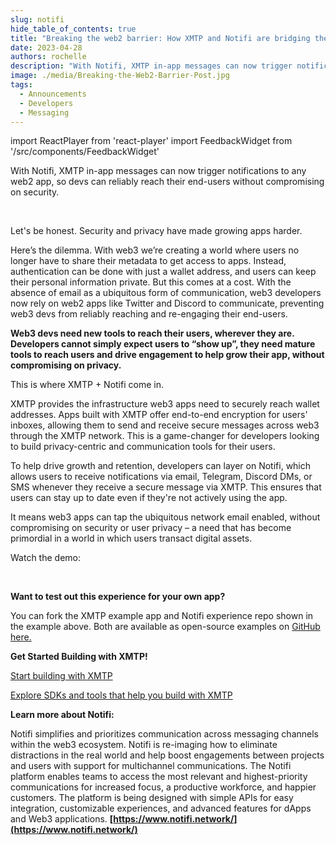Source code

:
 ```yaml
---
slug: notifi
hide_table_of_contents: true
title: "Breaking the web2 barrier: How XMTP and Notifi are bridging the gap for web3 apps with web2 notifications"
date: 2023-04-28
authors: rochelle
description: "With Notifi, XMTP in-app messages can now trigger notifications to any web2 app, so devs can reliably reach their end-users without compromising on security."
image: ./media/Breaking-the-Web2-Barrier-Post.jpg
tags:
  - Announcements
  - Developers
  - Messaging
---
```


import ReactPlayer from 'react-player'
import FeedbackWidget from '/src/components/FeedbackWidget'

With Notifi, XMTP in-app messages can now trigger notifications to any web2 app, so devs can reliably reach their end-users without compromising on security.

<ReactPlayer width="100%" controls url='/img/XMTP-NOTIFI-DEMO.mp4' playing="true" loop="true" />

<br/>

<!--truncate-->

Let's be honest. Security and privacy have made growing apps harder.

Here’s the dilemma. With web3 we’re creating a world where users no longer have to share their metadata to get access to apps. Instead, authentication can be done with just a wallet address, and users can keep their personal information private. But this comes at a cost. With the absence of email as a ubiquitous form of communication, web3 developers now rely on web2 apps like Twitter and Discord to communicate, preventing web3 devs from reliably reaching and re-engaging their end-users.

**Web3 devs need new tools to reach their users, wherever they are. Developers cannot simply expect users to “show up”, they need mature tools to reach users and drive engagement to help grow their app, without compromising on privacy.**

This is where XMTP + Notifi come in.

XMTP provides the infrastructure web3 apps need to securely reach wallet addresses. Apps built with XMTP offer end-to-end encryption for users' inboxes, allowing them to send and receive secure messages across web3 through the XMTP network. This is a game-changer for developers looking to build privacy-centric and communication tools for their users.

To help drive growth and retention, developers can layer on Notifi, which allows users to receive notifications via email, Telegram, Discord DMs, or SMS whenever they receive a secure message via XMTP. This ensures that users can stay up to date even if they're not actively using the app.

It means web3 apps can tap the ubiquitous network email enabled, without compromising on security or user privacy – a need that has become primordial in a world in which users transact digital assets.

Watch the demo:

<ReactPlayer width="100%" controls url='https://youtu.be/z7qGT5kXbdc' />

<br/>

**Want to test out this experience for your own app?**

You can fork the XMTP example app and Notifi experience repo shown in the example above. Both are available as open-source examples on [GitHub here.](https://github.com/nimesh-notifi/xmtp-inbox-web/commit/a08e906f13bda56461a78aba5818a6687dbfcfc6)

**Get Started Building with XMTP!**

[Start building with XMTP](/docs/start-building)

[Explore SDKs and tools that help you build with XMTP](/docs/introduction#xmtp-sdks-and-example-apps)

**Learn more about Notifi:**

Notifi simplifies and prioritizes communication across messaging channels within the web3 ecosystem. Notifi is re-imaging how to eliminate distractions in the real world and help boost engagements between projects and users with support for multichannel communications. The Notifi platform enables teams to access the most relevant and highest-priority communications for increased focus, a productive workforce, and happier customers. The platform is being designed with simple APIs for easy integration, customizable experiences, and advanced features for dApps and Web3 applications. **[https://www.notifi.network/](https://www.notifi.network/)**

<br/>
<FeedbackWidget />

•••••

What you are asked to do: Once you reach the line with "Let's be honest." in the data above, copy it and every line after it exactly, up to and including the line with "Here’s the dilemma.".

Task response:
Let's be honest. Security and privacy have made growing apps harder.

Here’s the dilemma. With web3 we’re creating a world where users no longer have to share their metadata to get access to apps. Instead, authentication can be done with just a wallet address, and users can keep their personal information private. But this comes at a cost. With the absence of email as a ubiquitous form of communication, web3 developers now rely on web2 apps like Twitter and Discord to communicate, preventing web3 devs from reliably reaching and re-engaging their end-users.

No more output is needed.